Türkiye'nin Seçimi panelleri sürecinde Sabah Yazarlar Kulübü olarak Bursa'dayız. Salondakilerin merak ettiği konular arasında ekonomi, en önde yer alıyor. Ortak soru: "Ne olacak bu doların hali?" Daha doğrusu "ne olacak bu ekonominin hali?"
Siyasetten seçim kampanyalarına ve küresel gelişmelere dek geniş perspektiften anlattıklarımızın içinde, ekonomik alanda dünyada yaşanan türbülanslara da yer veriyoruz. Fakat kaygılar, meydanlarda zikredilen, sosyal medyada dillendirilen ekonomik olgular üzerine odaklanıyor.

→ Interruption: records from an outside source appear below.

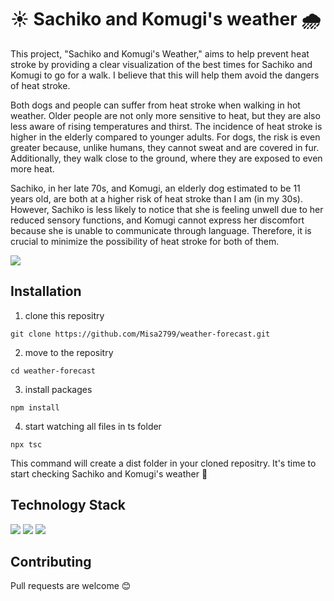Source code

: # ☀️ Sachiko and Komugi's weather 🌧️

This project, "Sachiko and Komugi's Weather," aims to help prevent heat stroke by providing a clear visualization of the best times for Sachiko and Komugi to go for a walk. I believe that this will help them avoid the dangers of heat stroke.

Both dogs and people can suffer from heat stroke when walking in hot weather. Older people are not only more sensitive to heat, but they are also less aware of rising temperatures and thirst. The incidence of heat stroke is higher in the elderly compared to younger adults. For dogs, the risk is even greater because, unlike humans, they cannot sweat and are covered in fur. Additionally, they walk close to the ground, where they are exposed to even more heat.

Sachiko, in her late 70s, and Komugi, an elderly dog estimated to be 11 years old, are both at a higher risk of heat stroke than I am (in my 30s). However, Sachiko is less likely to notice that she is feeling unwell due to her reduced sensory functions, and Komugi cannot express her discomfort because she is unable to communicate through language. Therefore, it is crucial to minimize the possibility of heat stroke for both of them.

<img src="/images/weather-app.png">

## Installation

1. clone this repositry

```
git clone https://github.com/Misa2799/weather-forecast.git
```

2. move to the repositry

```
cd weather-forecast
```

3. install packages

```
npm install
```

4. start watching all files in ts folder

```
npx tsc
```

This command will create a dist folder in your cloned repositry.
It's time to start checking Sachiko and Komugi's weather 🎉

## Technology Stack

<img src="https://img.shields.io/badge/HTML5-E34F26?style=for-the-badge&logo=html5&logoColor=white">
<img src="https://img.shields.io/badge/CSS3-1572B6?style=for-the-badge&logo=css3&logoColor=white">
<img src="https://img.shields.io/badge/TypeScript-007ACC?style=for-the-badge&logo=typescript&logoColor=white">

## Contributing

Pull requests are welcome 😊
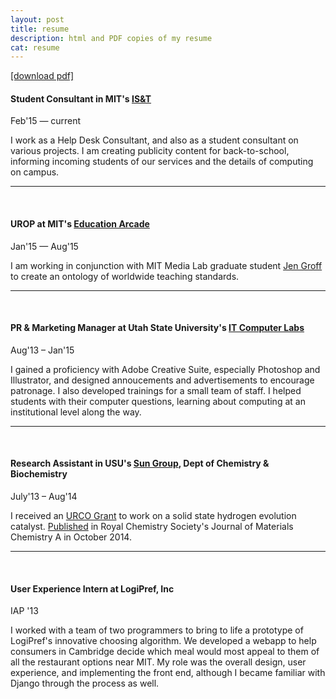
 ```yaml
---
layout: post
title: resume
description: html and PDF copies of my resume
cat: resume
---
```


<a href="/lbogoev.pdf" target="_blank">[download pdf]</a>

#### Student Consultant in MIT's <a href="http://ist.mit.edu" target="_blank">IS&T</a>
Feb&#39;15 — current

I work as a Help Desk Consultant, and also as a student consultant on various projects. I am creating publicity content for back-to-school, informing incoming students of our services and the details of computing on campus. 

<hr/> <br/>

#### UROP at MIT's <a href="http://mitstep.org/" target="_blank">Education Arcade</a>
Jan&#39;15 — Aug&#39;15

I am working in conjunction with MIT Media Lab graduate student <a href="http://www.media.mit.edu/people/jgroff" target="_blank">Jen Groff</a> to create an ontology of worldwide teaching standards. 

<hr/> <br/>

#### PR & Marketing Manager at Utah State University's <a href="http://it.usu.edu/labs" target="_blank"> IT Computer Labs </a>   
Aug&#39;13 – Jan&#39;15
	

I gained a proficiency with Adobe Creative Suite, especially Photoshop and Illustrator, and designed annoucements and advertisements to encourage patronage. I also developed trainings for a small team of staff. I helped students with their computer questions, learning about computing at an institutional level along the way. 

<hr/> <br/>

#### Research Assistant in USU's <a href="http://www.yujiesun.org" target="_blank">Sun Group</a>, Dept of Chemistry & Biochemistry    
July&#39;13 – Aug&#39;14


I received an <a href="http://rgs.usu.edu/studentresearch/htm/ur-opportunities/fund-your-research/urco" target="_blank">URCO Grant</a> to work on a solid state hydrogen evolution catalyst. <a href="http://pubs.rsc.org/en/content/articlelanding/2014/ta/c4ta04339a#!divAbstract" target="_blank">Published</a> in Royal Chemistry Society's Journal of Materials Chemistry A in October 2014. 


<hr/> <br/>

#### User Experience Intern at LogiPref, Inc
IAP &#39;13

I worked with a team of two programmers to bring to life a prototype of LogiPref's innovative choosing algorithm. We developed a webapp to help consumers in Cambridge decide which meal would most appeal to them of all the restaurant options near MIT. My role was the overall design, user experience, and implementing the front end, although I became familiar with Django through the process as well.  
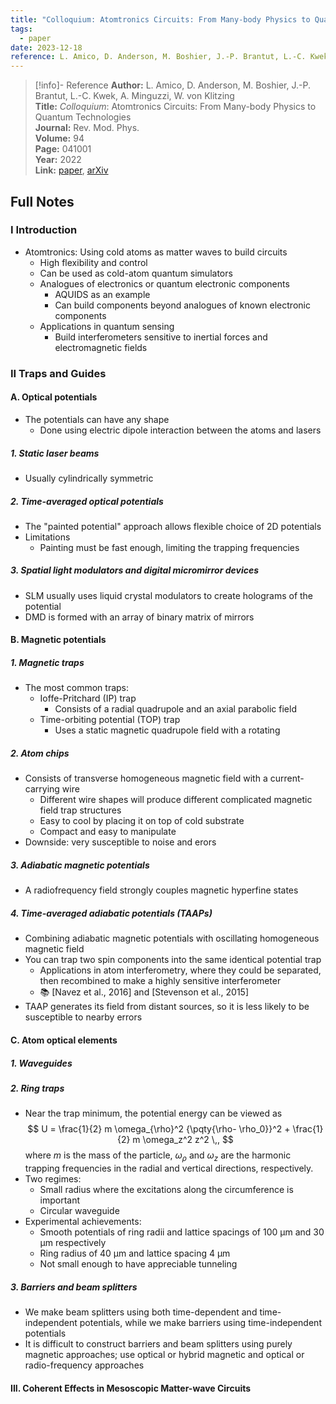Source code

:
 ```yaml
---
title: "Colloquium: Atomtronics Circuits: From Many-body Physics to Quantum Technologies"
tags:
  - paper
date: 2023-12-18
reference: L. Amico, D. Anderson, M. Boshier, J.-P. Brantut, L.-C. Kwek, A. Minguzzi, W. von Klitzing. Rev. Mod. Phys. 94, 041001 (2022).
---
```


> [!info]- Reference
> **Author:** L. Amico, D. Anderson, M. Boshier, J.-P. Brantut, L.-C. Kwek, A. Minguzzi, W. von Klitzing<br> 
> **Title:** *Colloquium*: Atomtronics Circuits: From Many-body Physics to Quantum Technologies<br>
> **Journal:** Rev. Mod. Phys.<br>
> **Volume:** 94<br>
> **Page:** 041001<br>
> **Year:** 2022<br>
> **Link:** [paper](https://journals.aps.org/rmp/abstract/10.1103/RevModPhys.94.041001), [arXiv](https://arxiv.org/abs/2107.08561) 

## Full Notes
### I Introduction
- Atomtronics: Using cold atoms as matter waves to build circuits
	- High flexibility and control 
	- Can be used as cold-atom quantum simulators 
	- Analogues of electronics or quantum electronic components
		- AQUIDS as an example
		- Can build components beyond analogues of known electronic components 
	- Applications in quantum sensing 
		- Build interferometers sensitive to inertial forces and electromagnetic fields 
### II Traps and Guides
#### A. Optical potentials
- The potentials can have any shape 
	- Done using electric dipole interaction between the atoms and lasers
##### 1. Static laser beams
- Usually cylindrically symmetric 
##### 2. Time-averaged optical potentials
- The "painted potential" approach allows flexible choice of 2D potentials
- Limitations
	- Painting must be fast enough, limiting the trapping frequencies 
##### 3. Spatial light modulators and digital micromirror devices 
- SLM usually uses liquid crystal modulators to create holograms of the potential 
- DMD is formed with an array of binary matrix of mirrors 
#### B. Magnetic potentials
##### 1. Magnetic traps
- The most common traps:
	- Ioffe-Pritchard (IP) trap
		- Consists of a radial quadrupole and an axial parabolic field 
	- Time-orbiting potential (TOP) trap
		- Uses a static magnetic quadrupole field with a rotating
##### 2. Atom chips
- Consists of transverse homogeneous magnetic field with a current-carrying wire
	- Different wire shapes will produce different complicated magnetic field trap structures 
	- Easy to cool by placing it on top of cold substrate
	- Compact and easy to manipulate
- Downside: very susceptible to noise and erors
##### 3. Adiabatic magnetic potentials
- A radiofrequency field strongly couples magnetic hyperfine states
##### 4. Time-averaged adiabatic potentials (TAAPs)
- Combining adiabatic magnetic potentials with oscillating homogeneous magnetic field
- You can trap two spin components into the same identical potential trap
	- Applications in atom interferometry, where they could be separated, then recombined to make a highly sensitive interferometer 
	- 📚 [Navez et al., 2016] and [Stevenson et al., 2015] 
- TAAP generates its field from distant sources, so it is less likely to be susceptible to nearby errors
#### C. Atom optical elements
##### 1. Waveguides 
##### 2. Ring traps
- Near the trap minimum, the potential energy can be viewed as $$
	U = \frac{1}{2} m \omega_{\rho}^2 {\pqty{\rho- \rho_0}}^2 + \frac{1}{2} m \omega_z^2 z^2 \,,
$$ where $m$ is the mass of the particle, $\omega_{\rho}$ and $\omega_z$ are the harmonic trapping frequencies in the radial and vertical directions, respectively. 
- Two regimes:
	- Small radius where the excitations along the circumference is important
	- Circular waveguide 
- Experimental achievements:
	- Smooth potentials of ring radii and lattice spacings of 100 $\mathrm{\mu m}$ and 30 $\mathrm{\mu m}$ respectively
	- Ring radius of 40 $\mathrm{\mu m}$ and lattice spacing 4 $\mathrm{\mu m}$ 
	- Not small enough to have appreciable tunneling 
##### 3. Barriers and beam splitters
- We make beam splitters using both time-dependent and time-independent potentials, while we make barriers using time-independent potentials 
- It is difficult to construct barriers and beam splitters using purely magnetic approaches; use optical or hybrid magnetic and optical or radio-frequency approaches 
#### III. Coherent Effects in Mesoscopic Matter-wave Circuits 

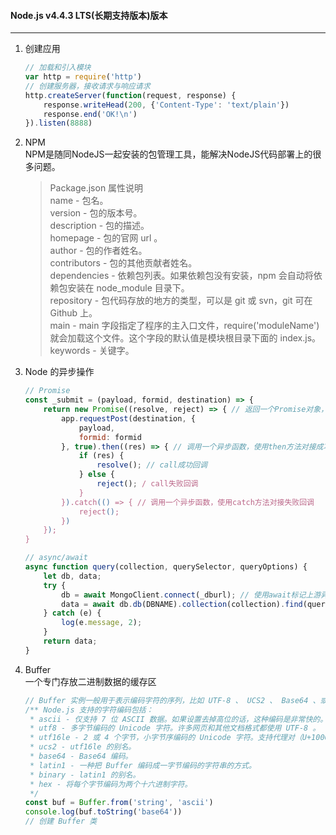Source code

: #### Node.js v4.4.3 LTS(长期支持版本)版本
---
1. 创建应用  
    ``` javascript
    // 加载和引入模块
    var http = require('http')
    // 创建服务器，接收请求与响应请求
    http.createServer(function(request, response) {
        response.writeHead(200, {'Content-Type': 'text/plain'})
        response.end('OK!\n')
    }).listen(8888)
    ```

2. NPM  
NPM是随同NodeJS一起安装的包管理工具，能解决NodeJS代码部署上的很多问题。
    > Package.json 属性说明  
        name - 包名。  
        version - 包的版本号。  
        description - 包的描述。  
        homepage - 包的官网 url 。  
        author - 包的作者姓名。  
        contributors - 包的其他贡献者姓名。  
        dependencies - 依赖包列表。如果依赖包没有安装，npm 会自动将依赖包安装在 node_module 目录下。  
        repository - 包代码存放的地方的类型，可以是 git 或 svn，git 可在 Github 上。  
        main - main 字段指定了程序的主入口文件，require('moduleName') 就会加载这个文件。这个字段的默认值是模块根目录下面的 index.js。  
        keywords - 关键字。

3. Node 的异步操作   
    ``` javascript
    // Promise
    const _submit = (payload, formid, destination) => {
        return new Promise((resolve, reject) => { // 返回一个Promise对象，实现异步回调
            app.requestPost(destination, {
                payload,
                formid: formid
            }, true).then((res) => { // 调用一个异步函数，使用then方法对接成功回调
                if (res) {
                    resolve(); // call成功回调
                } else {
                    reject(); / call失败回调
                }
            }).catch(() => { // 调用一个异步函数，使用catch方法对接失败回调
                reject();
            })
        });
    }
    ```
    ``` javascript
    // async/await
    async function query(collection, querySelector, queryOptions) {
        let db, data;
        try {
            db = await MongoClient.connect(_dburl); // 使用await标记上游异步函数，此时event loop会将与该变量有关的操作阻塞
            data = await db.db(DBNAME).collection(collection).find(querySelector, queryOptions || {}).toArray();
        } catch (e) {
            log(e.message, 2);
        }
        return data;
    }
    ```

4. Buffer  
一个专门存放二进制数据的缓存区
    ``` javascript
    // Buffer 实例一般用于表示编码字符的序列，比如 UTF-8 、 UCS2 、 Base64 、或十六进制编码的数据。
    /** Node.js 支持的字符编码包括：
     * ascii - 仅支持 7 位 ASCII 数据。如果设置去掉高位的话，这种编码是非常快的。
     * utf8 - 多字节编码的 Unicode 字符。许多网页和其他文档格式都使用 UTF-8 。
     * utf16le - 2 或 4 个字节，小字节序编码的 Unicode 字符。支持代理对（U+10000 至 U+10FFFF）。
     * ucs2 - utf16le 的别名。
     * base64 - Base64 编码。
     * latin1 - 一种把 Buffer 编码成一字节编码的字符串的方式。
     * binary - latin1 的别名。
     * hex - 将每个字节编码为两个十六进制字符。
     */
    const buf = Buffer.from('string', 'ascii')
    console.log(buf.toString('base64'))
    // 创建 Buffer 类
    ```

Anlatıyoruz, sürdürülebilir yüksek büyümeden, çift haneli tırmanan ihracattan, gerileyen işsizlik ve artan sanayi üretiminden örnekler veriyoruz. Fakat dikkatleri, dolar üzerinden oluşturulmaya çalışılan karamsarlığa gömülmüşlükten kurtarmak kolay olmuyor.
Tamam, sandığı ekonomi üzerinden etkilemek isteyen notçusu, raporcusu, IMF'si, dış basını olabilir. Peki ya içerideki karamsarlık bulutu gibi dolaşanlara ne demeli? Soru şudur: Dolardaki artışı kalıcı ve yıkıcı diye damgalayıp ekonomiyi batırmak, kime, ne yarar getirecektir?
Bu soruya yansız ve ziyansız verilecek cevap son derece önemlidir. Zira bindiği dalı kesme veya içinde olduğu teknenin bordasını baltalama söz konusudur. Burada bazı sanayicileri, işadamlarını ve KOBİ patronlarını, aynı gafletin içinde görüyorum.
İşlerin yolunda gitmediğini çok fütursuzca dillendiriyorlar. Dolar üzerinden karartılmaya çalışılan yüksek büyümeyi göz ardı ediyorlar. Daha da kurnazcası, ağlaya ağlaya zengin olurken, fahiş kârlarındaki döviz kayıplarının hesabını soruyor, dedikodu kervanına "mutsuz katar" gibi katılıyorlar.
Ekonomide zaman zaman türbülanslar olur. Dolar bu, iner de çıkar da... İnsan denize düştüğünde değil, sudan çıkamayınca boğulur. Bu sahte panik neden?
Kaldı ki bu süreç ilk kez yaşanmıyor ve daha öncekileri bildiğimiz halde piyasada sorun goygoyculuğu yapmanın kime, ne faydası var ki? Halka faydası olmadığı kesin.